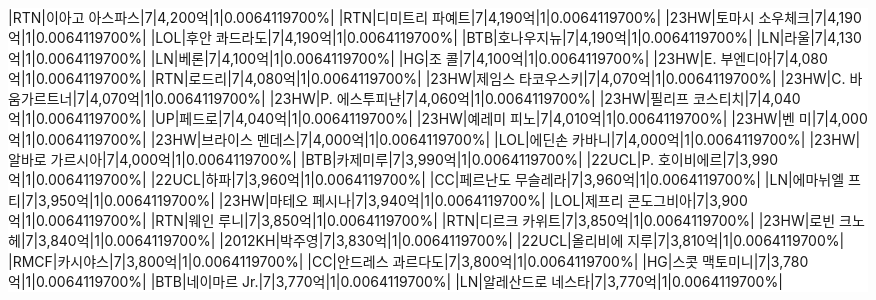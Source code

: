 |RTN|이아고 아스파스|7|4,200억|1|0.0064119700%|
|RTN|디미트리 파예트|7|4,190억|1|0.0064119700%|
|23HW|토마시 소우체크|7|4,190억|1|0.0064119700%|
|LOL|후안 콰드라도|7|4,190억|1|0.0064119700%|
|BTB|호나우지뉴|7|4,190억|1|0.0064119700%|
|LN|라울|7|4,130억|1|0.0064119700%|
|LN|베론|7|4,100억|1|0.0064119700%|
|HG|조 콜|7|4,100억|1|0.0064119700%|
|23HW|E. 부엔디아|7|4,080억|1|0.0064119700%|
|RTN|로드리|7|4,080억|1|0.0064119700%|
|23HW|제임스 타코우스키|7|4,070억|1|0.0064119700%|
|23HW|C. 바움가르트너|7|4,070억|1|0.0064119700%|
|23HW|P. 에스투피냔|7|4,060억|1|0.0064119700%|
|23HW|필리프 코스티치|7|4,040억|1|0.0064119700%|
|UP|페드로|7|4,040억|1|0.0064119700%|
|23HW|예레미 피노|7|4,010억|1|0.0064119700%|
|23HW|벤 미|7|4,000억|1|0.0064119700%|
|23HW|브라이스 멘데스|7|4,000억|1|0.0064119700%|
|LOL|에딘손 카바니|7|4,000억|1|0.0064119700%|
|23HW|알바로 가르시아|7|4,000억|1|0.0064119700%|
|BTB|카제미루|7|3,990억|1|0.0064119700%|
|22UCL|P. 호이비에르|7|3,990억|1|0.0064119700%|
|22UCL|하파|7|3,960억|1|0.0064119700%|
|CC|페르난도 무슬레라|7|3,960억|1|0.0064119700%|
|LN|에마뉘엘 프티|7|3,950억|1|0.0064119700%|
|23HW|마테오 페시나|7|3,940억|1|0.0064119700%|
|LOL|제프리 콘도그비아|7|3,900억|1|0.0064119700%|
|RTN|웨인 루니|7|3,850억|1|0.0064119700%|
|RTN|디르크 카위트|7|3,850억|1|0.0064119700%|
|23HW|로빈 크노헤|7|3,840억|1|0.0064119700%|
|2012KH|박주영|7|3,830억|1|0.0064119700%|
|22UCL|올리비에 지루|7|3,810억|1|0.0064119700%|
|RMCF|카시야스|7|3,800억|1|0.0064119700%|
|CC|안드레스 과르다도|7|3,800억|1|0.0064119700%|
|HG|스콧 맥토미니|7|3,780억|1|0.0064119700%|
|BTB|네이마르 Jr.|7|3,770억|1|0.0064119700%|
|LN|알레산드로 네스타|7|3,770억|1|0.0064119700%|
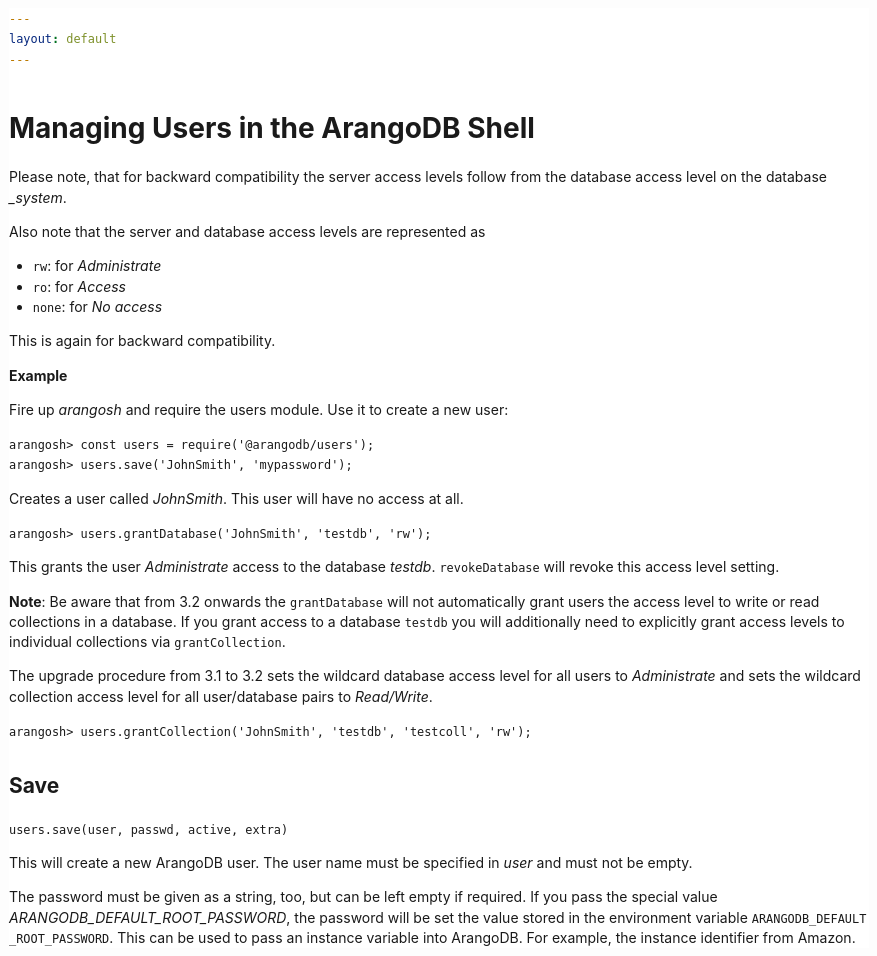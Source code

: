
 ```yaml
---
layout: default
---
```

Managing Users in the ArangoDB Shell
====================================

Please note, that for backward compatibility the server access levels
follow from the database access level on the database *_system*.

Also note that the server and database access levels are represented as

* `rw`: for *Administrate*
* `ro`: for *Access*
* `none`: for *No access*

This is again for backward compatibility.

**Example**

Fire up *arangosh* and require the users module. Use it to create a new user:

```
arangosh> const users = require('@arangodb/users');
arangosh> users.save('JohnSmith', 'mypassword');
```

Creates a user called *JohnSmith*. This user will have no access at all.

```
arangosh> users.grantDatabase('JohnSmith', 'testdb', 'rw');
```

This grants the user *Administrate* access to the database
*testdb*. `revokeDatabase` will revoke this access level setting.

**Note**: Be aware that from 3.2 onwards the `grantDatabase` will not
automatically grant users the access level to write or read collections in a
database. If you grant access to a database `testdb` you will
additionally need to explicitly grant access levels to individual
collections via `grantCollection`.

The upgrade procedure from 3.1 to 3.2 sets the wildcard database access
level for all users to *Administrate* and sets the wildcard collection
access level for all user/database pairs to *Read/Write*.

```
arangosh> users.grantCollection('JohnSmith', 'testdb', 'testcoll', 'rw');
```

Save
----

`users.save(user, passwd, active, extra)`

This will create a new ArangoDB user. The user name must be specified in *user*
and must not be empty.

The password must be given as a string, too, but can be left empty if
required.  If you pass the special value *ARANGODB_DEFAULT_ROOT_PASSWORD*, the
password will be set the value stored in the environment variable
`ARANGODB_DEFAULT_ROOT_PASSWORD`. This can be used to pass an instance
variable into ArangoDB. For example, the instance identifier from Amazon.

::::

Task description
Only the line that contains "This will create" and the lines after it, through the end of the data above, are to be repeated exactly.

Response below
This will create a new ArangoDB user. The user name must be specified in *user*
and must not be empty.

The password must be given as a string, too, but can be left empty if
required.  If you pass the special value *ARANGODB_DEFAULT_ROOT_PASSWORD*, the
password will be set the value stored in the environment variable
`ARANGODB_DEFAULT_ROOT_PASSWORD`. This can be used to pass an instance
variable into ArangoDB. For example, the instance identifier from Amazon.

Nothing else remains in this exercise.